**Exercise:** Please copy the entries below word for word, leaving out any image.

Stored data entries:
----
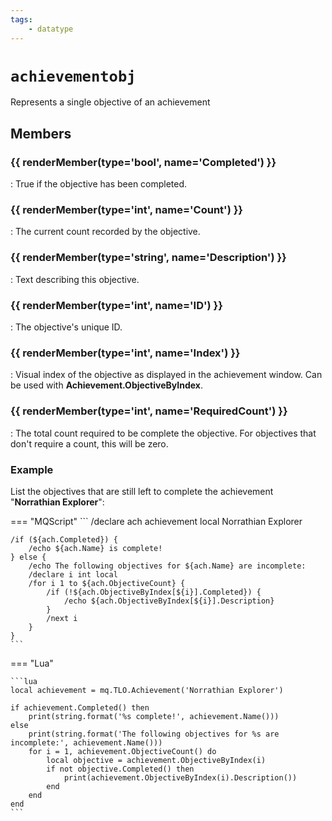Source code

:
 ```yaml
---
tags:
    - datatype
---
```

# `achievementobj`

Represents a single objective of an achievement

## Members

### {{ renderMember(type='bool', name='Completed') }} 

:   True if the objective has been completed.

### {{ renderMember(type='int', name='Count') }} 

:   The current count recorded by the objective.

### {{ renderMember(type='string', name='Description') }} 

:   Text describing this objective.

### {{ renderMember(type='int', name='ID') }} 

:   The objective's unique ID.

### {{ renderMember(type='int', name='Index') }} 

:   Visual index of the objective as displayed in the achievement window. Can be used with **Achievement.ObjectiveByIndex**.

### {{ renderMember(type='int', name='RequiredCount') }} 

:   The total count required to be complete the objective. For objectives that don't require a count, this will be zero.

### Example

List the objectives that are still left to complete the achievement "**Norrathian Explorer**":

=== "MQScript"
    ```
    /declare ach achievement local Norrathian Explorer

    /if (${ach.Completed}) {
        /echo ${ach.Name} is complete!
    } else {
        /echo The following objectives for ${ach.Name} are incomplete:
        /declare i int local
        /for i 1 to ${ach.ObjectiveCount} {
            /if (!${ach.ObjectiveByIndex[${i}].Completed}) {
                /echo ${ach.ObjectiveByIndex[${i}].Description}
            }
            /next i
        }
    }
    ```

=== "Lua"

    ```lua
    local achievement = mq.TLO.Achievement('Norrathian Explorer')

    if achievement.Completed() then
        print(string.format('%s complete!', achievement.Name()))
    else
        print(string.format('The following objectives for %s are incomplete:', achievement.Name()))
        for i = 1, achievement.ObjectiveCount() do
            local objective = achievement.ObjectiveByIndex(i)
            if not objective.Completed() then
                print(achievement.ObjectiveByIndex(i).Description())
            end
        end
    end
    ```
[int]: datatype-int.md
[string]: datatype-string.md
[bool]: datatype-bool.md
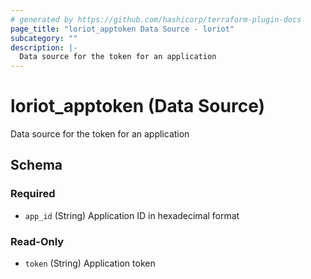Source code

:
 ```yaml
---
# generated by https://github.com/hashicorp/terraform-plugin-docs
page_title: "loriot_apptoken Data Source - loriot"
subcategory: ""
description: |-
  Data source for the token for an application
---
```


# loriot_apptoken (Data Source)

Data source for the token for an application



<!-- schema generated by tfplugindocs -->
## Schema

### Required

- `app_id` (String) Application ID in hexadecimal format

### Read-Only

- `token` (String) Application token
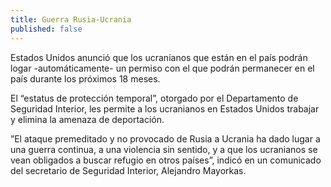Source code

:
 ```yaml
---
title: Guerra Rusia-Ucrania
published: false
---
```


Estados Unidos anunció que los ucranianos que están en el país podrán logar -automáticamente- un permiso con el que podrán permanecer en el país durante los próximos 18 meses.

El “estatus de protección temporal”, otorgado por el Departamento de Seguridad Interior, les permite a los ucranianos en Estados Unidos trabajar y elimina la amenaza de deportación.

”El ataque premeditado y no provocado de Rusia a Ucrania ha dado lugar a una guerra continua, a una violencia sin sentido, y a que los ucranianos se vean obligados a buscar refugio en otros países”, indicó en un comunicado del secretario de Seguridad Interior, Alejandro Mayorkas.
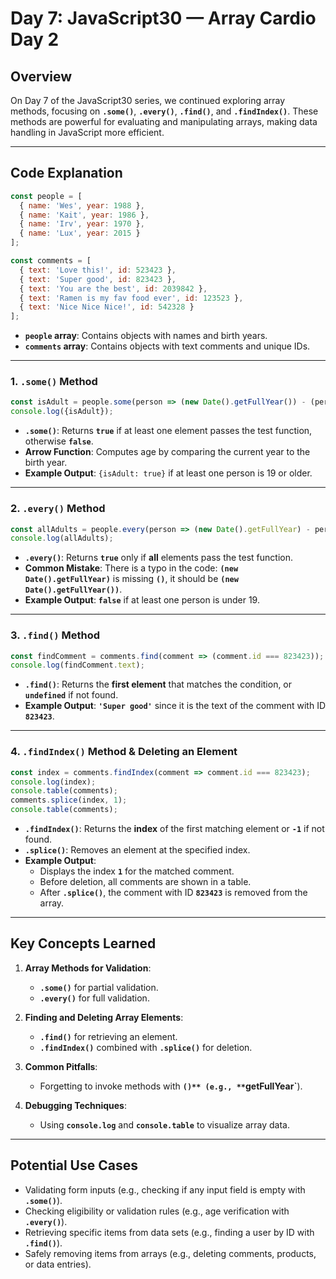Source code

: # Day 7: JavaScript30 — Array Cardio Day 2

## Overview
On Day 7 of the JavaScript30 series, we continued exploring array methods, focusing on **`.some()`**, **`.every()`**, **`.find()`**, and **`.findIndex()`**. These methods are powerful for evaluating and manipulating arrays, making data handling in JavaScript more efficient.

---

## Code Explanation

```javascript
const people = [
  { name: 'Wes', year: 1988 },
  { name: 'Kait', year: 1986 },
  { name: 'Irv', year: 1970 },
  { name: 'Lux', year: 2015 }
];

const comments = [
  { text: 'Love this!', id: 523423 },
  { text: 'Super good', id: 823423 },
  { text: 'You are the best', id: 2039842 },
  { text: 'Ramen is my fav food ever', id: 123523 },
  { text: 'Nice Nice Nice!', id: 542328 }
];
```
- **`people` array**: Contains objects with names and birth years.
- **`comments` array**: Contains objects with text comments and unique IDs.

---

### **1. `.some()` Method**

```javascript
const isAdult = people.some(person => (new Date().getFullYear()) - (person.year) >= 19);
console.log({isAdult});
```
- **`.some()`**: Returns **`true`** if at least one element passes the test function, otherwise **`false`**.
- **Arrow Function**: Computes age by comparing the current year to the birth year.
- **Example Output**: `{isAdult: true}` if at least one person is 19 or older.

---

### **2. `.every()` Method**

```javascript
const allAdults = people.every(person => (new Date().getFullYear) - person.year >= 19);
console.log(allAdults);
```
- **`.every()`**: Returns **`true`** only if **all** elements pass the test function.
- **Common Mistake**: There is a typo in the code: **`(new Date().getFullYear)`** is missing **`()`**, it should be **`(new Date().getFullYear())`**.
- **Example Output**: **`false`** if at least one person is under 19.

---

### **3. `.find()` Method**

```javascript
const findComment = comments.find(comment => (comment.id === 823423));
console.log(findComment.text);
```
- **`.find()`**: Returns the **first element** that matches the condition, or **`undefined`** if not found.
- **Example Output**: **`'Super good'`** since it is the text of the comment with ID **`823423`**.

---

### **4. `.findIndex()` Method & Deleting an Element**

```javascript
const index = comments.findIndex(comment => comment.id === 823423);
console.log(index);
console.table(comments);
comments.splice(index, 1);
console.table(comments);
```
- **`.findIndex()`**: Returns the **index** of the first matching element or **`-1`** if not found.
- **`.splice()`**: Removes an element at the specified index.
- **Example Output**:
  - Displays the index **`1`** for the matched comment.
  - Before deletion, all comments are shown in a table.
  - After **`.splice()`**, the comment with ID **`823423`** is removed from the array.

---

## Key Concepts Learned

1. **Array Methods for Validation**:
   - **`.some()`** for partial validation.
   - **`.every()`** for full validation.

2. **Finding and Deleting Array Elements**:
   - **`.find()`** for retrieving an element.
   - **`.findIndex()`** combined with **`.splice()`** for deletion.

3. **Common Pitfalls**:
   - Forgetting to invoke methods with **`()** (e.g., **`getFullYear`**).

4. **Debugging Techniques**:
   - Using **`console.log`** and **`console.table`** to visualize array data.

---

## Potential Use Cases
- Validating form inputs (e.g., checking if any input field is empty with **`.some()`**).
- Checking eligibility or validation rules (e.g., age verification with **`.every()`**).
- Retrieving specific items from data sets (e.g., finding a user by ID with **`.find()`**).
- Safely removing items from arrays (e.g., deleting comments, products, or data entries).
----
**Response to this exercise:**
Source code

:
 ```yaml
---
tags:
    - datatype
---
```

# `achievementobj`

Represents a single objective of an achievement

## Members

### {{ renderMember(type='bool', name='Completed') }} 

:   True if the objective has been completed.

### {{ renderMember(type='int', name='Count') }} 

:   The current count recorded by the objective.

### {{ renderMember(type='string', name='Description') }} 

:   Text describing this objective.

### {{ renderMember(type='int', name='ID') }} 

:   The objective's unique ID.

### {{ renderMember(type='int', name='Index') }} 

:   Visual index of the objective as displayed in the achievement window. Can be used with **Achievement.ObjectiveByIndex**.

### {{ renderMember(type='int', name='RequiredCount') }} 

:   The total count required to be complete the objective. For objectives that don't require a count, this will be zero.

### Example

List the objectives that are still left to complete the achievement "**Norrathian Explorer**":

=== "MQScript"
    ```
    /declare ach achievement local Norrathian Explorer

    /if (${ach.Completed}) {
        /echo ${ach.Name} is complete!
    } else {
        /echo The following objectives for ${ach.Name} are incomplete:
        /declare i int local
        /for i 1 to ${ach.ObjectiveCount} {
            /if (!${ach.ObjectiveByIndex[${i}].Completed}) {
                /echo ${ach.ObjectiveByIndex[${i}].Description}
            }
            /next i
        }
    }
    ```

=== "Lua"

    ```lua
    local achievement = mq.TLO.Achievement('Norrathian Explorer')

    if achievement.Completed() then
        print(string.format('%s complete!', achievement.Name()))
    else
        print(string.format('The following objectives for %s are incomplete:', achievement.Name()))
        for i = 1, achievement.ObjectiveCount() do
            local objective = achievement.ObjectiveByIndex(i)
            if not objective.Completed() then
                print(achievement.ObjectiveByIndex(i).Description())
            end
        end
    end
    ```
[int]: datatype-int.md
[string]: datatype-string.md
[bool]: datatype-bool.md
Source code

:
 ```yaml
---
# generated by https://github.com/hashicorp/terraform-plugin-docs
page_title: "loriot_apptoken Data Source - loriot"
subcategory: ""
description: |-
  Data source for the token for an application
---
```


# loriot_apptoken (Data Source)

Data source for the token for an application



<!-- schema generated by tfplugindocs -->
## Schema

### Required

- `app_id` (String) Application ID in hexadecimal format

### Read-Only

- `token` (String) Application token
Source code

:
 ```yaml
---
title: Guerra Rusia-Ucrania
published: false
---
```


Estados Unidos anunció que los ucranianos que están en el país podrán logar -automáticamente- un permiso con el que podrán permanecer en el país durante los próximos 18 meses.

El “estatus de protección temporal”, otorgado por el Departamento de Seguridad Interior, les permite a los ucranianos en Estados Unidos trabajar y elimina la amenaza de deportación.

”El ataque premeditado y no provocado de Rusia a Ucrania ha dado lugar a una guerra continua, a una violencia sin sentido, y a que los ucranianos se vean obligados a buscar refugio en otros países”, indicó en un comunicado del secretario de Seguridad Interior, Alejandro Mayorkas.
Source code

: # Day 7: JavaScript30 — Array Cardio Day 2

## Overview
On Day 7 of the JavaScript30 series, we continued exploring array methods, focusing on **`.some()`**, **`.every()`**, **`.find()`**, and **`.findIndex()`**. These methods are powerful for evaluating and manipulating arrays, making data handling in JavaScript more efficient.

---

## Code Explanation

```javascript
const people = [
  { name: 'Wes', year: 1988 },
  { name: 'Kait', year: 1986 },
  { name: 'Irv', year: 1970 },
  { name: 'Lux', year: 2015 }
];

const comments = [
  { text: 'Love this!', id: 523423 },
  { text: 'Super good', id: 823423 },
  { text: 'You are the best', id: 2039842 },
  { text: 'Ramen is my fav food ever', id: 123523 },
  { text: 'Nice Nice Nice!', id: 542328 }
];
```
- **`people` array**: Contains objects with names and birth years.
- **`comments` array**: Contains objects with text comments and unique IDs.

---

### **1. `.some()` Method**

```javascript
const isAdult = people.some(person => (new Date().getFullYear()) - (person.year) >= 19);
console.log({isAdult});
```
- **`.some()`**: Returns **`true`** if at least one element passes the test function, otherwise **`false`**.
- **Arrow Function**: Computes age by comparing the current year to the birth year.
- **Example Output**: `{isAdult: true}` if at least one person is 19 or older.

---

### **2. `.every()` Method**

```javascript
const allAdults = people.every(person => (new Date().getFullYear) - person.year >= 19);
console.log(allAdults);
```
- **`.every()`**: Returns **`true`** only if **all** elements pass the test function.
- **Common Mistake**: There is a typo in the code: **`(new Date().getFullYear)`** is missing **`()`**, it should be **`(new Date().getFullYear())`**.
- **Example Output**: **`false`** if at least one person is under 19.

---

### **3. `.find()` Method**

```javascript
const findComment = comments.find(comment => (comment.id === 823423));
console.log(findComment.text);
```
- **`.find()`**: Returns the **first element** that matches the condition, or **`undefined`** if not found.
- **Example Output**: **`'Super good'`** since it is the text of the comment with ID **`823423`**.

---

### **4. `.findIndex()` Method & Deleting an Element**

```javascript
const index = comments.findIndex(comment => comment.id === 823423);
console.log(index);
console.table(comments);
comments.splice(index, 1);
console.table(comments);
```
- **`.findIndex()`**: Returns the **index** of the first matching element or **`-1`** if not found.
- **`.splice()`**: Removes an element at the specified index.
- **Example Output**:
  - Displays the index **`1`** for the matched comment.
  - Before deletion, all comments are shown in a table.
  - After **`.splice()`**, the comment with ID **`823423`** is removed from the array.

---

## Key Concepts Learned

1. **Array Methods for Validation**:
   - **`.some()`** for partial validation.
   - **`.every()`** for full validation.

2. **Finding and Deleting Array Elements**:
   - **`.find()`** for retrieving an element.
   - **`.findIndex()`** combined with **`.splice()`** for deletion.

3. **Common Pitfalls**:
   - Forgetting to invoke methods with **`()** (e.g., **`getFullYear`**).

4. **Debugging Techniques**:
   - Using **`console.log`** and **`console.table`** to visualize array data.

---

## Potential Use Cases
- Validating form inputs (e.g., checking if any input field is empty with **`.some()`**).
- Checking eligibility or validation rules (e.g., age verification with **`.every()`**).
- Retrieving specific items from data sets (e.g., finding a user by ID with **`.find()`**).
- Safely removing items from arrays (e.g., deleting comments, products, or data entries).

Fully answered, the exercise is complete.